_Work to complete_: Make an exact copy of the records below, leaving every image out.
***** Provided information *****
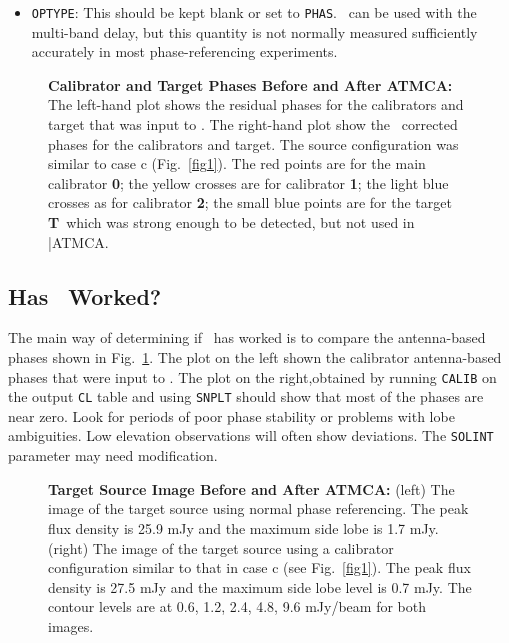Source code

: {\begin {itemize}
\item {\tt OPTYPE}:  This should be kept blank or set to {\tt PHAS}.
\ATMCA~can be used with the multi-band delay, but this quantity is
not normally measured sufficiently accurately in most phase-referencing
experiments.
\end{itemize}

\begin{figure}[t!]
\vskip -2.4in
\vskip -2.3in
\caption{\small{\bf Calibrator and Target Phases Before and After
ATMCA:} The left-hand plot shows the residual phases for the
calibrators and target that was input to \ATMCA.  The right-hand plot
show the \ATMCA~corrected phases for the calibrators and target.  The
source configuration was similar to case {\bf }c (Fig.~\ref{fig1}).
The red points are for the main calibrator {\bf 0}; the yellow crosses
are for calibrator {\bf 1}; the light blue crosses as for calibrator
{\bf 2}; the small blue points are for the target {\bf T}~which was
strong enough to be detected, but not used in |ATMCA.\normalsize}
\label{fig3}
\end{figure}

\subsection {Has \ATMCA~Worked?}

     The main way of determining if \ATMCA~has worked is to compare
the antenna-based phases shown in Fig.~\ref{fig3}.  The plot on the
left shown the calibrator antenna-based phases that were input to
\ATMCA.  The plot on the right,obtained by running {\tt CALIB} on the
output {\tt CL} table and using {\tt SNPLT} should show that most of
the phases are near zero.  Look for periods of poor phase stability or
problems with lobe ambiguities.  Low elevation observations will often
show deviations.  The {\tt SOLINT} parameter may need modification.

\begin{figure}[t!]
\vskip -2.0in
\vskip -2.00in
\caption{\small{\bf Target Source Image Before and After ATMCA:}
(left) The image of the target source using normal phase
referencing. The peak flux density is 25.9 mJy and the maximum side
lobe is 1.7 mJy.  (right) The image of the target source using a
calibrator configuration similar to that in case c (see
Fig.~\ref{fig1}).  The peak flux density is 27.5 mJy and the maximum
side lobe level is 0.7 mJy.  The contour levels are at 0.6, 1.2, 2.4,
4.8, 9.6 mJy/beam for both images.\normalsize}
\label{fig4}
\end{figure}

}
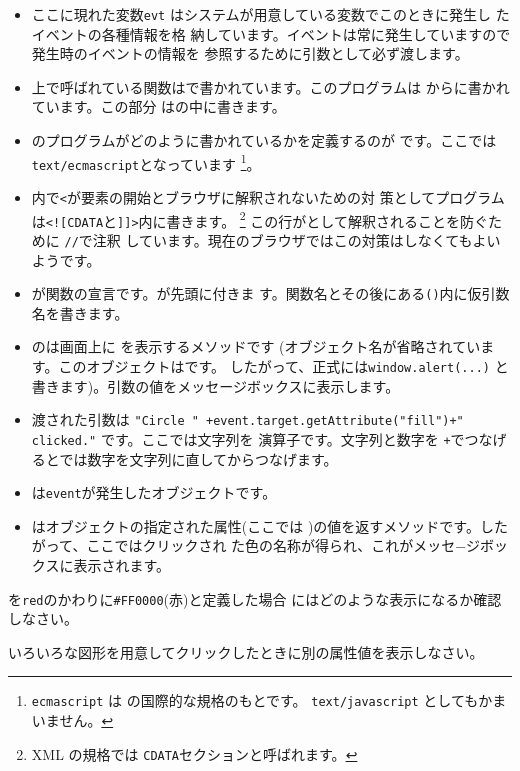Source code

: \begin{itemize}
 \item ここに現れた変数\texttt{evt}
はシステムが用意している変数でこのときに発生し
 たイベントの各種情報を格
 納しています。イベントは常に発生していますので発生時のイベントの情報を
 参照するために引数として必ず渡します。
 \item 上で呼ばれている関数は\JS で書かれています。このプログラムは
       からに書かれています。この部分
       はの中に書きます。
 \item {}のプログラムがどのように書かれているかを定義するのが
 です。ここでは\texttt{text/ecmascript}となっています
       \footnote{\texttt{ecmascript} は \JS の国際的な規格のもとです。
       \texttt{text/javascript} としてもかまいません。}。
 \item \JS 内で\texttt{<}が要素の開始とブラウザに解釈されないための対
       策としてプログラムは\verb+<![CDATA+と\verb+]]>+内に書きます。
       \footnote{XML の規格では \texttt{CDATA}セクションと呼ばれます。}
       この行が\JS として解釈されることを防ぐために \texttt{//}で注釈
       しています。現在のブラウザではこの対策はしなくてもよいようです。 
 \item {}が関数の宣言です。が先頭に付きま
       す。関数名とその後にある\texttt{()}内に仮引数名を書きます。
 \item {}のは画面上に
       を表示するメソッドです
 (オブジェクト名が省略されています。このオブジェクトはです。
       したがって、正式には\texttt{window.alert(...)}
 と書きます)。引数の値をメッセージボックスに表示します。
 \item 渡された引数は
       \verb#"Circle " +event.target.getAttribute("fill")+" clicked."#
      です。ここで\ElmJ{\texttt{+}}は文字列を
       演算子です。文字列と数字を
       \texttt{+}でつなげると\JS では数字を文字列に直してからつなげます。
 \item {}は\texttt{event}が発生したオブジェクトです。
 \item {}はオブジェクトの指定された属性(ここでは
 )の値を返すメソッドです。したがって、ここではクリックされ
 た色の名称が得られ、これがメッセ−ジボックスに表示されます。
\end{itemize}
\begin{Problem}\upshape
 を\texttt{\upshape red}のかわりに\verb+#FF0000+(赤)と定義した場合
 にはどのような表示になるか確認しなさい。
\end{Problem}
\begin{Problem}
 いろいろな図形を用意してクリックしたときに別の属性値を表示しなさい。
\end{Problem}

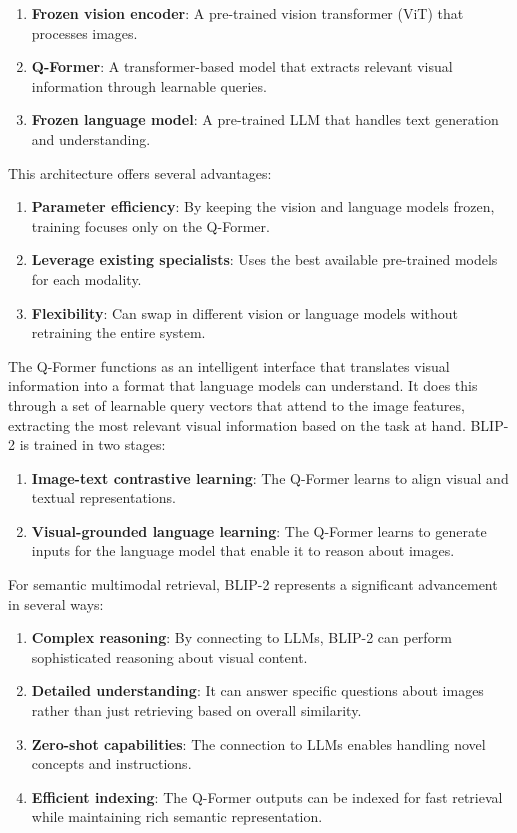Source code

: \documentclass[conference]{IEEEtran}
\begin{document}
\begin{enumerate}
\begin{enumerate}
    \item \textbf{Frozen vision encoder}: A pre-trained vision transformer (ViT) that processes images.
    \item \textbf{Q-Former}: A transformer-based model that extracts relevant visual information through learnable queries.
    \item \textbf{Frozen language model}: A pre-trained LLM that handles text generation and understanding.
\end{enumerate}

This architecture offers several advantages:

\begin{enumerate}
    \item \textbf{Parameter efficiency}: By keeping the vision and language models frozen, training focuses only on the Q-Former.
    \item \textbf{Leverage existing specialists}: Uses the best available pre-trained models for each modality.
    \item \textbf{Flexibility}: Can swap in different vision or language models without retraining the entire system.
\end{enumerate}

The Q-Former functions as an intelligent interface that translates visual information into a format that language models can understand. It does this through a set of learnable query vectors that attend to the image features, extracting the most relevant visual information based on the task at hand.
BLIP-2 is trained in two stages:

\begin{enumerate}
    \item \textbf{Image-text contrastive learning}: The Q-Former learns to align visual and textual representations.
    \item \textbf{Visual-grounded language learning}: The Q-Former learns to generate inputs for the language model that enable it to reason about images.
\end{enumerate}

For semantic multimodal retrieval, BLIP-2 represents a significant advancement in several ways:

\begin{enumerate}
    \item \textbf{Complex reasoning}: By connecting to LLMs, BLIP-2 can perform sophisticated reasoning about visual content.
    \item \textbf{Detailed understanding}: It can answer specific questions about images rather than just retrieving based on overall similarity.
    \item \textbf{Zero-shot capabilities}: The connection to LLMs enables handling novel concepts and instructions.
    \item \textbf{Efficient indexing}: The Q-Former outputs can be indexed for fast retrieval while maintaining rich semantic representation.
\end{enumerate}


\end{enumerate}
\end{document}
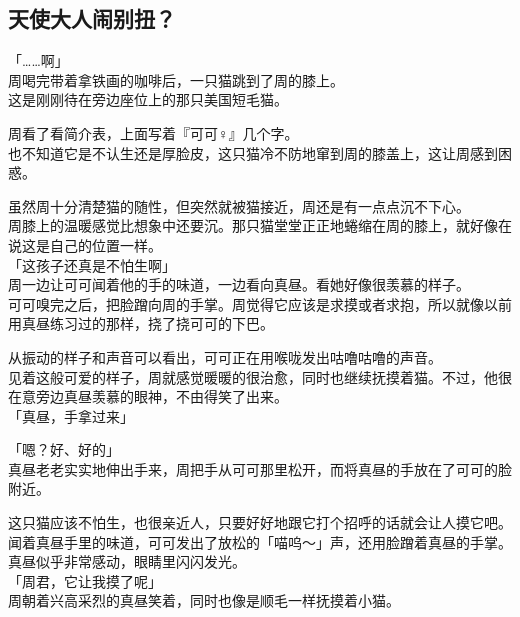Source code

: \subsection{天使大人闹别扭？}

「……啊」\\

周喝完带着拿铁画的咖啡后，一只猫跳到了周的膝上。\\

这是刚刚待在旁边座位上的那只美国短毛猫。

周看了看简介表，上面写着『可可♀』几个字。\\

也不知道它是不认生还是厚脸皮，这只猫冷不防地窜到周的膝盖上，这让周感到困惑。

虽然周十分清楚猫的随性，但突然就被猫接近，周还是有一点点沉不下心。\\

周膝上的温暖感觉比想象中还要沉。那只猫堂堂正正地蜷缩在周的膝上，就好像在说这是自己的位置一样。\\

「这孩子还真是不怕生啊」\\

周一边让可可闻着他的手的味道，一边看向真昼。看她好像很羡慕的样子。\\

可可嗅完之后，把脸蹭向周的手掌。周觉得它应该是求摸或者求抱，所以就像以前用真昼练习过的那样，挠了挠可可的下巴。

从振动的样子和声音可以看出，可可正在用喉咙发出咕噜咕噜的声音。\\

见着这般可爱的样子，周就感觉暖暖的很治愈，同时也继续抚摸着猫。不过，他很在意旁边真昼羡慕的眼神，不由得笑了出来。\\

「真昼，手拿过来」

「嗯？好、好的」\\

真昼老老实实地伸出手来，周把手从可可那里松开，而将真昼的手放在了可可的脸附近。

这只猫应该不怕生，也很亲近人，只要好好地跟它打个招呼的话就会让人摸它吧。\\

闻着真昼手里的味道，可可发出了放松的「喵呜～」声，还用脸蹭着真昼的手掌。真昼似乎非常感动，眼睛里闪闪发光。\\

「周君，它让我摸了呢」\\

周朝着兴高采烈的真昼笑着，同时也像是顺毛一样抚摸着小猫。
*****
_Response box_:
Source code

: {\begin {itemize}
\item {\tt OPTYPE}:  This should be kept blank or set to {\tt PHAS}.
\ATMCA~can be used with the multi-band delay, but this quantity is
not normally measured sufficiently accurately in most phase-referencing
experiments.
\end{itemize}

\begin{figure}[t!]
\vskip -2.4in
\vskip -2.3in
\caption{\small{\bf Calibrator and Target Phases Before and After
ATMCA:} The left-hand plot shows the residual phases for the
calibrators and target that was input to \ATMCA.  The right-hand plot
show the \ATMCA~corrected phases for the calibrators and target.  The
source configuration was similar to case {\bf }c (Fig.~\ref{fig1}).
The red points are for the main calibrator {\bf 0}; the yellow crosses
are for calibrator {\bf 1}; the light blue crosses as for calibrator
{\bf 2}; the small blue points are for the target {\bf T}~which was
strong enough to be detected, but not used in |ATMCA.\normalsize}
\label{fig3}
\end{figure}

\subsection {Has \ATMCA~Worked?}

     The main way of determining if \ATMCA~has worked is to compare
the antenna-based phases shown in Fig.~\ref{fig3}.  The plot on the
left shown the calibrator antenna-based phases that were input to
\ATMCA.  The plot on the right,obtained by running {\tt CALIB} on the
output {\tt CL} table and using {\tt SNPLT} should show that most of
the phases are near zero.  Look for periods of poor phase stability or
problems with lobe ambiguities.  Low elevation observations will often
show deviations.  The {\tt SOLINT} parameter may need modification.

\begin{figure}[t!]
\vskip -2.0in
\vskip -2.00in
\caption{\small{\bf Target Source Image Before and After ATMCA:}
(left) The image of the target source using normal phase
referencing. The peak flux density is 25.9 mJy and the maximum side
lobe is 1.7 mJy.  (right) The image of the target source using a
calibrator configuration similar to that in case c (see
Fig.~\ref{fig1}).  The peak flux density is 27.5 mJy and the maximum
side lobe level is 0.7 mJy.  The contour levels are at 0.6, 1.2, 2.4,
4.8, 9.6 mJy/beam for both images.\normalsize}
\label{fig4}
\end{figure}

}
Source code

: \begin{itemize}
 \item ここに現れた変数\texttt{evt}
はシステムが用意している変数でこのときに発生し
 たイベントの各種情報を格
 納しています。イベントは常に発生していますので発生時のイベントの情報を
 参照するために引数として必ず渡します。
 \item 上で呼ばれている関数は\JS で書かれています。このプログラムは
       からに書かれています。この部分
       はの中に書きます。
 \item {}のプログラムがどのように書かれているかを定義するのが
 です。ここでは\texttt{text/ecmascript}となっています
       \footnote{\texttt{ecmascript} は \JS の国際的な規格のもとです。
       \texttt{text/javascript} としてもかまいません。}。
 \item \JS 内で\texttt{<}が要素の開始とブラウザに解釈されないための対
       策としてプログラムは\verb+<![CDATA+と\verb+]]>+内に書きます。
       \footnote{XML の規格では \texttt{CDATA}セクションと呼ばれます。}
       この行が\JS として解釈されることを防ぐために \texttt{//}で注釈
       しています。現在のブラウザではこの対策はしなくてもよいようです。 
 \item {}が関数の宣言です。が先頭に付きま
       す。関数名とその後にある\texttt{()}内に仮引数名を書きます。
 \item {}のは画面上に
       を表示するメソッドです
 (オブジェクト名が省略されています。このオブジェクトはです。
       したがって、正式には\texttt{window.alert(...)}
 と書きます)。引数の値をメッセージボックスに表示します。
 \item 渡された引数は
       \verb#"Circle " +event.target.getAttribute("fill")+" clicked."#
      です。ここで\ElmJ{\texttt{+}}は文字列を
       演算子です。文字列と数字を
       \texttt{+}でつなげると\JS では数字を文字列に直してからつなげます。
 \item {}は\texttt{event}が発生したオブジェクトです。
 \item {}はオブジェクトの指定された属性(ここでは
 )の値を返すメソッドです。したがって、ここではクリックされ
 た色の名称が得られ、これがメッセ−ジボックスに表示されます。
\end{itemize}
\begin{Problem}\upshape
 を\texttt{\upshape red}のかわりに\verb+#FF0000+(赤)と定義した場合
 にはどのような表示になるか確認しなさい。
\end{Problem}
\begin{Problem}
 いろいろな図形を用意してクリックしたときに別の属性値を表示しなさい。
\end{Problem}

Source code

: \documentclass[conference]{IEEEtran}
\begin{document}
\begin{enumerate}
\begin{enumerate}
    \item \textbf{Frozen vision encoder}: A pre-trained vision transformer (ViT) that processes images.
    \item \textbf{Q-Former}: A transformer-based model that extracts relevant visual information through learnable queries.
    \item \textbf{Frozen language model}: A pre-trained LLM that handles text generation and understanding.
\end{enumerate}

This architecture offers several advantages:

\begin{enumerate}
    \item \textbf{Parameter efficiency}: By keeping the vision and language models frozen, training focuses only on the Q-Former.
    \item \textbf{Leverage existing specialists}: Uses the best available pre-trained models for each modality.
    \item \textbf{Flexibility}: Can swap in different vision or language models without retraining the entire system.
\end{enumerate}

The Q-Former functions as an intelligent interface that translates visual information into a format that language models can understand. It does this through a set of learnable query vectors that attend to the image features, extracting the most relevant visual information based on the task at hand.
BLIP-2 is trained in two stages:

\begin{enumerate}
    \item \textbf{Image-text contrastive learning}: The Q-Former learns to align visual and textual representations.
    \item \textbf{Visual-grounded language learning}: The Q-Former learns to generate inputs for the language model that enable it to reason about images.
\end{enumerate}

For semantic multimodal retrieval, BLIP-2 represents a significant advancement in several ways:

\begin{enumerate}
    \item \textbf{Complex reasoning}: By connecting to LLMs, BLIP-2 can perform sophisticated reasoning about visual content.
    \item \textbf{Detailed understanding}: It can answer specific questions about images rather than just retrieving based on overall similarity.
    \item \textbf{Zero-shot capabilities}: The connection to LLMs enables handling novel concepts and instructions.
    \item \textbf{Efficient indexing}: The Q-Former outputs can be indexed for fast retrieval while maintaining rich semantic representation.
\end{enumerate}


\end{enumerate}
\end{document}
Source code

: \subsection{天使大人闹别扭？}

「……啊」\\

周喝完带着拿铁画的咖啡后，一只猫跳到了周的膝上。\\

这是刚刚待在旁边座位上的那只美国短毛猫。

周看了看简介表，上面写着『可可♀』几个字。\\

也不知道它是不认生还是厚脸皮，这只猫冷不防地窜到周的膝盖上，这让周感到困惑。

虽然周十分清楚猫的随性，但突然就被猫接近，周还是有一点点沉不下心。\\

周膝上的温暖感觉比想象中还要沉。那只猫堂堂正正地蜷缩在周的膝上，就好像在说这是自己的位置一样。\\

「这孩子还真是不怕生啊」\\

周一边让可可闻着他的手的味道，一边看向真昼。看她好像很羡慕的样子。\\

可可嗅完之后，把脸蹭向周的手掌。周觉得它应该是求摸或者求抱，所以就像以前用真昼练习过的那样，挠了挠可可的下巴。

从振动的样子和声音可以看出，可可正在用喉咙发出咕噜咕噜的声音。\\

见着这般可爱的样子，周就感觉暖暖的很治愈，同时也继续抚摸着猫。不过，他很在意旁边真昼羡慕的眼神，不由得笑了出来。\\

「真昼，手拿过来」

「嗯？好、好的」\\

真昼老老实实地伸出手来，周把手从可可那里松开，而将真昼的手放在了可可的脸附近。

这只猫应该不怕生，也很亲近人，只要好好地跟它打个招呼的话就会让人摸它吧。\\

闻着真昼手里的味道，可可发出了放松的「喵呜～」声，还用脸蹭着真昼的手掌。真昼似乎非常感动，眼睛里闪闪发光。\\

「周君，它让我摸了呢」\\

周朝着兴高采烈的真昼笑着，同时也像是顺毛一样抚摸着小猫。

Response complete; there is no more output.